• _WHAT YOU HAVE TO DO_
What is needed is every line of the material that contains "penelitian".
[[ RECORDS PROVIDED, beginning ]]
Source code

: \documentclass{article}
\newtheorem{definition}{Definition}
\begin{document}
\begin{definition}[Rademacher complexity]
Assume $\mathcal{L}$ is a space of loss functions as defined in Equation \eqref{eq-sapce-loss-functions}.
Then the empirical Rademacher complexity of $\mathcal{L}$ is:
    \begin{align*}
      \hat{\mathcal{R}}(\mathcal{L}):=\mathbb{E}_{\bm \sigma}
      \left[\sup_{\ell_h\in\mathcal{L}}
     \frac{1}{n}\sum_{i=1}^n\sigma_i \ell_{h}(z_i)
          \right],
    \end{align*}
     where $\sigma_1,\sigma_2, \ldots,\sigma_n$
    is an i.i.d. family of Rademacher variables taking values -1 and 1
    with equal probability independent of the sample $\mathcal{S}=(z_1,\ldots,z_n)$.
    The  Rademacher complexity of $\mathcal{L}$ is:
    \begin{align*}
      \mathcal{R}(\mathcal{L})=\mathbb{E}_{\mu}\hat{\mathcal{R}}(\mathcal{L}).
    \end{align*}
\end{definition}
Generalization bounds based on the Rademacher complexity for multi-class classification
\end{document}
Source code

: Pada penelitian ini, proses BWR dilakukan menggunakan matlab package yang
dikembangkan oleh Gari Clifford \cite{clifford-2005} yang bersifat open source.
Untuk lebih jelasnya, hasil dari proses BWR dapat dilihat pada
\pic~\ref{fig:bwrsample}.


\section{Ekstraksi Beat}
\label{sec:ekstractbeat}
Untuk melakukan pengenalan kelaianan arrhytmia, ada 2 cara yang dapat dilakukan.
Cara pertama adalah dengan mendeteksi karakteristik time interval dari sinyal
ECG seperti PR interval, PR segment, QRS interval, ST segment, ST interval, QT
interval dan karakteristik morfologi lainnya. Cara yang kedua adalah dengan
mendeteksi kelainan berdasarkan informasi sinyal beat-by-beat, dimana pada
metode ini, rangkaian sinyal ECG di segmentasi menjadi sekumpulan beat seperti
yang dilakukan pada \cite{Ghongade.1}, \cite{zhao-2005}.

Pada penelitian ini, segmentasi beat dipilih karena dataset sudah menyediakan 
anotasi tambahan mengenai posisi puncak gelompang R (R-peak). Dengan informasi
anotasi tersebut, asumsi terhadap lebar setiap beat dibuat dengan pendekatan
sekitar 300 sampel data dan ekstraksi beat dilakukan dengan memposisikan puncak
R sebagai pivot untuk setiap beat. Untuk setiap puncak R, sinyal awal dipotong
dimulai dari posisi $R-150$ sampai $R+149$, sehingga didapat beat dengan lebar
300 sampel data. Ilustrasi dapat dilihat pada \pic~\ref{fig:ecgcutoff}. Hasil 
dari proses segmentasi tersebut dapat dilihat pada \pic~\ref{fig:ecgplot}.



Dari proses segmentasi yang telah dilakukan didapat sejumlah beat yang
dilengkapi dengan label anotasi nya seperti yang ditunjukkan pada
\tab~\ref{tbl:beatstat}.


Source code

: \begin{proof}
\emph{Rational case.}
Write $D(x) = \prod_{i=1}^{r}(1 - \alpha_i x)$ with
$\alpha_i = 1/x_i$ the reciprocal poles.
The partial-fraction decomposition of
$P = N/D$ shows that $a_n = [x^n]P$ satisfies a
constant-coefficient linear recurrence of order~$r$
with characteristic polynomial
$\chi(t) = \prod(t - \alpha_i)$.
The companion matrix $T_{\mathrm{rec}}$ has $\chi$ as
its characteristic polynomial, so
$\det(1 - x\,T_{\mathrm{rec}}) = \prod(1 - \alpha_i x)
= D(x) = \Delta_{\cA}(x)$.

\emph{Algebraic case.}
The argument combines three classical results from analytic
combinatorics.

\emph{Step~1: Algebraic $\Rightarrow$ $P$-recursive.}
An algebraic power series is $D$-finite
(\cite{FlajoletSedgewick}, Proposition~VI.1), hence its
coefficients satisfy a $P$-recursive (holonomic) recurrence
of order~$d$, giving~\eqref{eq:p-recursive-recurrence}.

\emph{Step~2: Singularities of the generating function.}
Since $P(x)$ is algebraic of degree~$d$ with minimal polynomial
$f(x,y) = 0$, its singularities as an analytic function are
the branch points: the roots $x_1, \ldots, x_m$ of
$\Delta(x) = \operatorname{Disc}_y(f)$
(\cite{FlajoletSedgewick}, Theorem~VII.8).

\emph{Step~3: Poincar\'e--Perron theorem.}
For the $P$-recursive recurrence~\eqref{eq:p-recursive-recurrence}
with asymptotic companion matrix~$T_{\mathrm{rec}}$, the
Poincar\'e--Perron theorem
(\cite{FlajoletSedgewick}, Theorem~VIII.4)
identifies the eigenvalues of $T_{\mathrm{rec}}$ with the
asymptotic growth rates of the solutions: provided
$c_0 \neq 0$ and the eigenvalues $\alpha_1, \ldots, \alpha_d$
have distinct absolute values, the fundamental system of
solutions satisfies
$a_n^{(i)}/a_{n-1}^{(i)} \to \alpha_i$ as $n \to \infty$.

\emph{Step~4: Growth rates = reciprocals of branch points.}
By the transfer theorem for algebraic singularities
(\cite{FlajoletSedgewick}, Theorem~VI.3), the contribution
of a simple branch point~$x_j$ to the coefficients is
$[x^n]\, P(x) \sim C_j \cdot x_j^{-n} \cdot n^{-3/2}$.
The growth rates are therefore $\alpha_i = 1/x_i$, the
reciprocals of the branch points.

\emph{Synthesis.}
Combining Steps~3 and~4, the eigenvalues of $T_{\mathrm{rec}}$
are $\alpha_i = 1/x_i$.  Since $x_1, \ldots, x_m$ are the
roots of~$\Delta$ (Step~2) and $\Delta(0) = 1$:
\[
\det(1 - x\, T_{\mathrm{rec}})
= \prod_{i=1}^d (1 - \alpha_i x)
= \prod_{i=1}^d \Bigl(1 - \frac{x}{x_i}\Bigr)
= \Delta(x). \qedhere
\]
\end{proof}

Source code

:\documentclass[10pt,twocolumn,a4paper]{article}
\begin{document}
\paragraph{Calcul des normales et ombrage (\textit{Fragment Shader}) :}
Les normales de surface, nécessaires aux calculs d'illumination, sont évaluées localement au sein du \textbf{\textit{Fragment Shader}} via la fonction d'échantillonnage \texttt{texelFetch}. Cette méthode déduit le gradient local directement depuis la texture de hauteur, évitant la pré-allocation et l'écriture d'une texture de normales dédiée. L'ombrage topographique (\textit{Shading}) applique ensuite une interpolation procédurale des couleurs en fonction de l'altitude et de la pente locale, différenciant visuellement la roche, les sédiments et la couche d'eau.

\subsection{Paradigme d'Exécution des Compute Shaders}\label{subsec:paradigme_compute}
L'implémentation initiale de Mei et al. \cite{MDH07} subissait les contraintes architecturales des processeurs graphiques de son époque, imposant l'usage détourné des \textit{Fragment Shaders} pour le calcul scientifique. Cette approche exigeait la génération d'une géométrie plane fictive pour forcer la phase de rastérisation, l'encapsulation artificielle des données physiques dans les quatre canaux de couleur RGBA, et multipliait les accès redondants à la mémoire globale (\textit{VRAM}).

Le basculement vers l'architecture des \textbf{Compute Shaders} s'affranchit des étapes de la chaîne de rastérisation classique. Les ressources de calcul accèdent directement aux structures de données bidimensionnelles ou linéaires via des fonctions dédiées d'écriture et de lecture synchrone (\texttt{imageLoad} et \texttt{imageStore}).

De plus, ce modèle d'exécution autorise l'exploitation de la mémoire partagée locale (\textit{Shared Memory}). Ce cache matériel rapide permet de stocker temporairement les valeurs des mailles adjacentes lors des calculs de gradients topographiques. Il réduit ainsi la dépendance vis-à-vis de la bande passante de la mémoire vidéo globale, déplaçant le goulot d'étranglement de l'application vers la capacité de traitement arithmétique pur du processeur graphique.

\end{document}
[[ RECORDS PROVIDED, end ]]
• _FINAL ANSWER_
: Pada penelitian ini, proses BWR dilakukan menggunakan matlab package yang
Pada penelitian ini, segmentasi beat dipilih karena dataset sudah menyediakan 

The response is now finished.